Turkey’s model blue chip corporation is currently ranked the 11th biggest airline in the world, and in 2015 it was voted Europe’s best airline for the fifth year running.
Since becoming privatised in 2006, the airline has grown six-fold, now flying to 287 destinations in 113 countries. One marker of its huge expansion can be seen in its flights to New York: previously it flew there just four times a week, now Turkish Airlines flies to New York three times a day.
The turning point came in 2004 when the airline, then publicly owned, made a strategic decision to position Istanbul as a travel hub for the region’s transit passengers. A natural gateway between Europe and Asia, Turkish Airlines started to fly to 24 new destinations across the Middle East and since then, transit passenger numbers have rocketed from 1 million to 14 million a year.
A record-breaking year for Turkish Airlines
In 2015, the company broke its own records, surpassing the billion dollar profit mark for the first time in its history, posting a net profit of $1.069 billion for the year. Its operating profits rose by more than 72%, while its sales revenue increased by 19%.
Although 2016 is expected to be a more challenging year given domestic and regional security issues, last week the airline’s chairman İlker Aycı told the press that he expected the company to continue to grow: “We have a plan B for all the difficulties we may encounter. We plan to overcome any problems that arise in 2016, just like we did in 2015.”
Harvard Business School (HBS) faculty member Prof. Juan Alcácer and Esel Çekin, the Executive Director for HBS’s Istanbul Research Center, capture Turkish Airlines’ bold plans in their case study:
“Forecasts for the [international aviation] sector predict approximately 7% passenger and capacity growth in 2016. Turkish Airlines plans to achieve 21% capacity and 18% passenger growth in 2016”.
The sky’s the limit
The case study authors also wrote: “Anticipated passenger traffic passing through Istanbul from Europe to the Middle East and Asia and from North America to the Middle East will triple in the next 20 years. Given this potential, Turkish Airlines expects to continue to grow over that period.”

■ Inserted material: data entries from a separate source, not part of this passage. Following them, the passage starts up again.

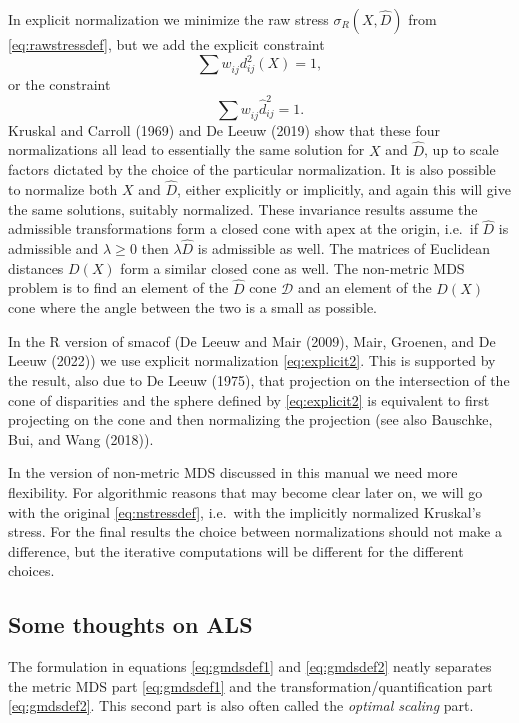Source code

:\documentclass[
  12pt,
]{article}
\begin{document}
In explicit normalization we minimize the raw stress \(\sigma_R(X,\hat D)\)
from \eqref{eq:rawstressdef}, but we add the explicit constraint
\begin{equation}
\sum   w_{ij}^{\ }d_{ij}^2(X)=1,
\label{eq:explicit1}
\end{equation}
or the constraint
\begin{equation}
\sum   w_{ij}^{\ }\hat d_{ij}^2=1.
\label{eq:explicit2}
\end{equation}
Kruskal and Carroll (1969) and De Leeuw (2019) show that these
four normalizations all lead to essentially the same solution for \(X\)
and \(\hat D\), up to scale factors dictated by the choice of the particular
normalization. It is also possible to normalize both \(X\) and \(\hat D\),
either explicitly or implicitly, and again this will give the same
solutions, suitably normalized. These invariance results assume the
admissible transformations form a closed cone with apex at the origin,
i.e.~if \(\hat D\) is admissible and \(\lambda\geq 0\) then \(\lambda\hat D\)
is admissible as well. The matrices of Euclidean distances \(D(X)\) form a
similar closed cone as well. The non-metric MDS problem is to find an element
of the \(\hat D\) cone \(\mathcal{D}\) and an element of the \(D(X)\) cone where the angle between the two is a small as possible.

In the R version of smacof (De Leeuw and Mair (2009),
Mair, Groenen, and De Leeuw (2022)) we use explicit normalization
\eqref{eq:explicit2}. This is supported by the result, also due to
De Leeuw (1975), that projection on the intersection of the cone of
disparities and the sphere defined by \eqref{eq:explicit2} is equivalent
to first projecting on the cone and then normalizing the projection (see
also Bauschke, Bui, and Wang (2018)).

In the version of non-metric MDS discussed in this manual we need more flexibility. For algorithmic reasons that may become clear later on, we will go with the original \eqref{eq:nstressdef}, i.e.~with the implicitly normalized
Kruskal's stress. For the final results the choice between normalizations should not make a difference, but the iterative computations will be different for the
different choices.

\subsection{Some thoughts on ALS}\label{some-thoughts-on-als}

The formulation in equations \eqref{eq:gmdsdef1} and \eqref{eq:gmdsdef2} neatly separates the
metric MDS part \eqref{eq:gmdsdef1} and the transformation/quantification part \eqref{eq:gmdsdef2}.
This second part is also often called the \emph{optimal scaling} part.
\end{document}
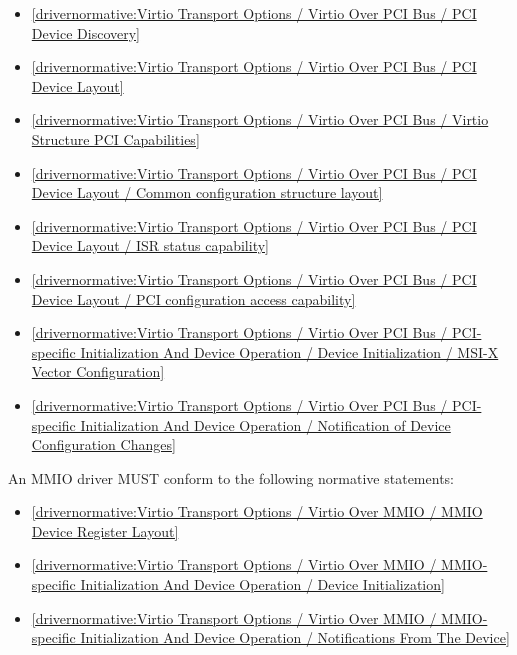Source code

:\begin{itemize}
\item \ref{drivernormative:Virtio Transport Options / Virtio Over PCI Bus / PCI Device Discovery}
\item \ref{drivernormative:Virtio Transport Options / Virtio Over PCI Bus / PCI Device Layout}
\item \ref{drivernormative:Virtio Transport Options / Virtio Over PCI Bus / Virtio Structure PCI Capabilities}
\item \ref{drivernormative:Virtio Transport Options / Virtio Over PCI Bus / PCI Device Layout / Common configuration structure layout}
\item \ref{drivernormative:Virtio Transport Options / Virtio Over PCI Bus / PCI Device Layout / ISR status capability}
\item \ref{drivernormative:Virtio Transport Options / Virtio Over PCI Bus / PCI Device Layout / PCI configuration access capability}
\item \ref{drivernormative:Virtio Transport Options / Virtio Over PCI Bus / PCI-specific Initialization And Device Operation / Device Initialization / MSI-X Vector Configuration}
\item \ref{drivernormative:Virtio Transport Options / Virtio Over PCI Bus / PCI-specific Initialization And Device Operation / Notification of Device Configuration Changes}
\end{itemize}

\label{sec:Conformance / Driver Conformance / MMIO Driver Conformance}

An MMIO driver MUST conform to the following normative statements:

\begin{itemize}
\item \ref{drivernormative:Virtio Transport Options / Virtio Over MMIO / MMIO Device Register Layout}
\item \ref{drivernormative:Virtio Transport Options / Virtio Over MMIO / MMIO-specific Initialization And Device Operation / Device Initialization}
\item \ref{drivernormative:Virtio Transport Options / Virtio Over MMIO / MMIO-specific Initialization And Device Operation / Notifications From The Device}
\end{itemize}

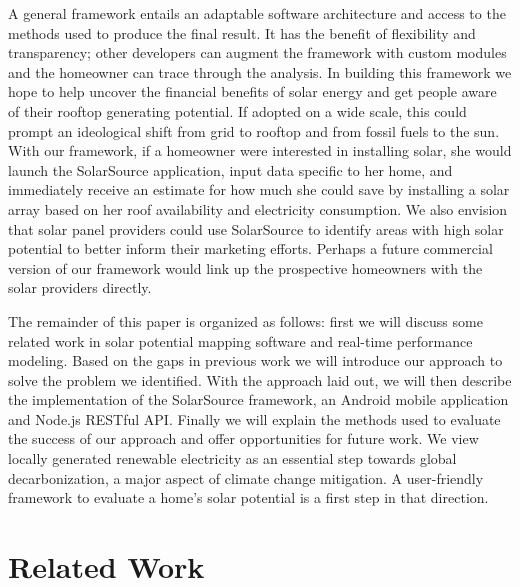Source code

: \documentclass[pageno]{jpaper}
\begin{document}
A general framework entails an adaptable software architecture and access to the methods used to produce the final result. It has the benefit of flexibility and transparency; other developers can augment the framework with custom modules and the homeowner can trace through the analysis. In building this framework we hope to help uncover the financial benefits of solar energy and get people aware of their rooftop generating potential. If adopted on a wide scale, this could prompt an ideological shift from grid to rooftop and from fossil fuels to the sun. With our framework, if a homeowner were interested in installing solar, she would launch the SolarSource application, input data specific to her home, and immediately receive an estimate for how much she could save by installing a solar array based on her roof availability and electricity consumption. We also envision that solar panel providers could use SolarSource to identify areas with high solar potential to better inform their marketing efforts. Perhaps a future commercial version of our framework would link up the prospective homeowners with the solar providers directly.

The remainder of this paper is organized as follows: first we will discuss some related work in solar potential mapping software and real-time performance modeling. Based on the gaps in previous work we will introduce our approach to solve the problem we identified. With the approach laid out, we will then describe the implementation of the SolarSource framework, an Android mobile application and Node.js RESTful API. Finally we will explain the methods used to evaluate the success of our approach and offer opportunities for future work. We view locally generated renewable electricity as an essential step towards global decarbonization, a major aspect of climate change mitigation. A user-friendly framework to evaluate a home's solar potential is a first step in that direction.

\section{Related Work}
\end{document}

Harvard’s case study on the airline is a first for a Turkish company. The business school, part of Harvard University, is regarded as one of the best in the world and means that in the future some of the brightest entrepreneurial minds on the planet will be able to develop their own businesses drawing on the experiences of Turkish Airlines.

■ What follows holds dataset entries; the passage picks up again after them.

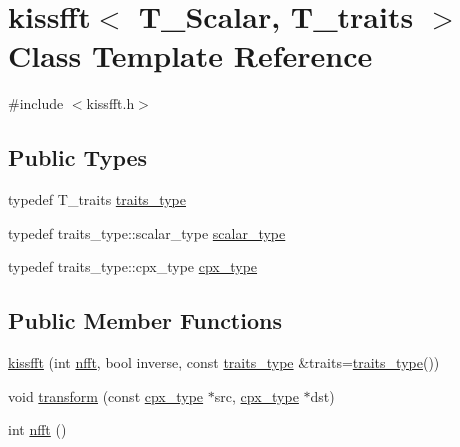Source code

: \hypertarget{classkissfft}{}\section{kissfft$<$ T\+\_\+\+Scalar, T\+\_\+traits $>$ Class Template Reference}
\label{classkissfft}


{\ttfamily \#include $<$kissfft.\+h$>$}

\subsection*{Public Types}
\begin{DoxyCompactItemize}
\item 
typedef T\+\_\+traits \hyperlink{classkissfft_aa5a17184447b2a77c41e61f2d491bad5}{traits\+\_\+type}
\item 
typedef traits\+\_\+type\+::scalar\+\_\+type \hyperlink{classkissfft_a074a5f74883901c625b6e80660d16ad4}{scalar\+\_\+type}
\item 
typedef traits\+\_\+type\+::cpx\+\_\+type \hyperlink{classkissfft_af66664488b0b1b2995f3e4c2f63a8b7d}{cpx\+\_\+type}
\end{DoxyCompactItemize}
\subsection*{Public Member Functions}
\begin{DoxyCompactItemize}
\item 
\hyperlink{classkissfft_a9140ed2cbfe6116eba53256e16084475}{kissfft} (int \hyperlink{classkissfft_a387da366ef44c52769e5052e327009dc}{nfft}, bool inverse, const \hyperlink{classkissfft_aa5a17184447b2a77c41e61f2d491bad5}{traits\+\_\+type} \&traits=\hyperlink{classkissfft_aa5a17184447b2a77c41e61f2d491bad5}{traits\+\_\+type}())
\item 
void \hyperlink{classkissfft_ad2db80b9c9b087fb36fbe8b3b0078df8}{transform} (const \hyperlink{classkissfft_af66664488b0b1b2995f3e4c2f63a8b7d}{cpx\+\_\+type} $\ast$src, \hyperlink{classkissfft_af66664488b0b1b2995f3e4c2f63a8b7d}{cpx\+\_\+type} $\ast$dst)
\item 
int \hyperlink{classkissfft_a387da366ef44c52769e5052e327009dc}{nfft} ()
\end{DoxyCompactItemize}

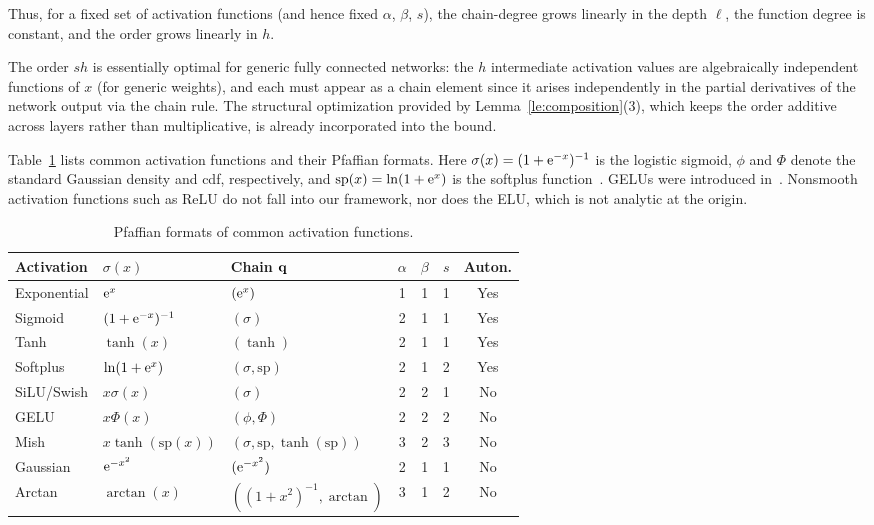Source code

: Thus, for a fixed set of activation functions (and hence fixed $\alpha$, $\beta$, $s$), the chain-degree grows linearly in the depth $\ell$, the function degree is constant, and the order grows linearly in $h$.

\begin{remark}\label{re:chain-length-tight}
The order $sh$ is essentially optimal for generic fully connected networks: the $h$ intermediate activation values are algebraically independent functions of $x$ (for generic weights), and each must appear as a chain element since it arises independently in the partial derivatives of the network output via the chain rule. The structural optimization provided by Lemma~\ref{le:composition}(3), which keeps the order additive across layers rather than multiplicative, is already incorporated into the bound.
\end{remark}

\begin{example}\label{ex:activations}
Table~\ref{tab:activations} lists common activation functions and their Pfaffian formats. Here $\sigma(x)=(1+\econst^{-x})^{-1}$ is the logistic sigmoid, $\phi$ and $\Phi$ denote the standard Gaussian density and cdf, respectively, and $\mathrm{sp}(x)=\ln(1+\econst^x)$ is the softplus function~\cite{glorot2011deep}. GELUs were introduced in~\cite{hendrycks2016gaussian}. Nonsmooth activation functions such as ReLU do not fall into our framework, nor does the ELU, which is not analytic at the origin.

\begin{table}[h!]
  \centering
  \begin{tabular}{lllcccc}
    \toprule
    Activation & $\sigma(x)$ & Chain $\boldq$ & $\alpha$ & $\beta$ & $s$ & Auton.\\
    \midrule
    Exponential & $\econst^x$ & $(\econst^x)$ & 1 & 1 & 1 & Yes \\
    Sigmoid & $(1+\econst^{-x})^{-1}$ & $(\sigma)$ & 2 & 1 & 1 & Yes \\
    Tanh & $\tanh(x)$ & $(\tanh)$ & 2 & 1 & 1 & Yes \\
    Softplus & $\ln(1+\econst^x)$ & $(\sigma,\mathrm{sp})$ & 2 & 1 & 2 & Yes \\
    SiLU/Swish & $x\sigma(x)$ & $(\sigma)$ & 2 & 2 & 1 & No \\
    GELU & $x\Phi(x)$ & $(\phi,\Phi)$ & 2 & 2 & 2 & No \\
    Mish & $x\tanh(\mathrm{sp}(x))$ & $(\sigma,\mathrm{sp},\tanh(\mathrm{sp}))$ & 3 & 2 & 3 & No \\
    Gaussian & $\econst^{-x^2}$ & $(\econst^{-x^2})$ & 2 & 1 & 1 & No \\
    Arctan & $\arctan(x)$ & $((1+x^2)^{-1},\arctan)$ & 3 & 1 & 2 & No \\
    \bottomrule
  \end{tabular}
  \caption{Pfaffian formats of common activation functions.}
  \label{tab:activations}
\end{table}
\end{example}


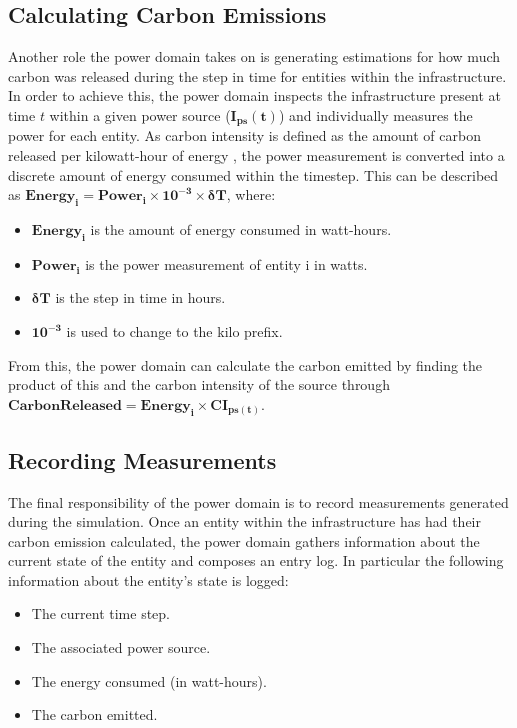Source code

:\documentclass{l4proj}
\begin{document}
\subsection{Calculating Carbon Emissions}\label{subsec:carbon-released}
Another role the power domain takes on is generating estimations for how much carbon was released during the step in time for entities within the infrastructure.
In order to achieve this, the power domain inspects the infrastructure present at time $t$ within a given power source ($\mathbf{I_{ps}(t)}$) and individually measures the power for each entity.
As carbon intensity is defined as the amount of carbon released per kilowatt-hour of energy \citep{owid-electricity-mix}, the power measurement is converted into a discrete amount of energy consumed within the timestep.
This can be described as $\mathbf{Energy_{i}} = \mathbf{Power_{i}} \times \mathbf{10^{-3}} \times \mathbf{\delta T}$, where:
\begin{itemize}
    \item $\mathbf{Energy_{i}}$ is the amount of energy consumed in watt-hours.
    \item $\mathbf{Power_{i}}$ is the power measurement of entity i in watts.
    \item $\mathbf{\delta T}$ is the step in time in hours.
    \item $\mathbf{10^{-3}}$ is used to change to the kilo prefix.
\end{itemize}
From this, the power domain can calculate the carbon emitted by finding the product of this and the carbon intensity of the source through $\mathbf{Carbon Released = Energy_{i} \times CI_{ps(t)}}$.

\subsection{Recording Measurements}\label{subsec:power-domain-recording-measurements}
The final responsibility of the power domain is to record measurements generated during the simulation.
Once an entity within the infrastructure has had their carbon emission calculated, the power domain gathers information about the current state of the entity and composes an entry log.
In particular the following information about the entity's state is logged:
\begin{itemize}
    \item The current time step.
    \item The associated power source.
    \item The energy consumed (in watt-hours).
    \item The carbon emitted.
\end{itemize}
\end{document}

In February, Turkish Airlines’ CEO Dr. Temel Kotil was invited to Boston to give a lecture to Harvard’s second year MBA students. Afterwards, he told the Anadolu News Agency :
“I’m truly honoured to have had the opportunity to share our success story, our journey with these brilliant, young minds at Harvard”.
However, the airline is not planning to rest on its laurels any time soon. Having conquered Europe, the Middle East, and Africa, the airline now turns its attention to America – both North and South. New flight destinations include, Atlanta, Bogata, Panama, Havana, Caracas and Mexico City.
Turkish Airlines is also keen to expand its market share in the USA. Two months ago, the company sponsored CBS’s pre-game show on the Super Bowl 50. It is also a sponsor of the newly-released blockbuster Batman v Superman. One of the film’s stars Ben Affleck appeared in a Turkish Airlines commercial that ran before and after the Super Bowl – annually, the most watched TV event in the USA.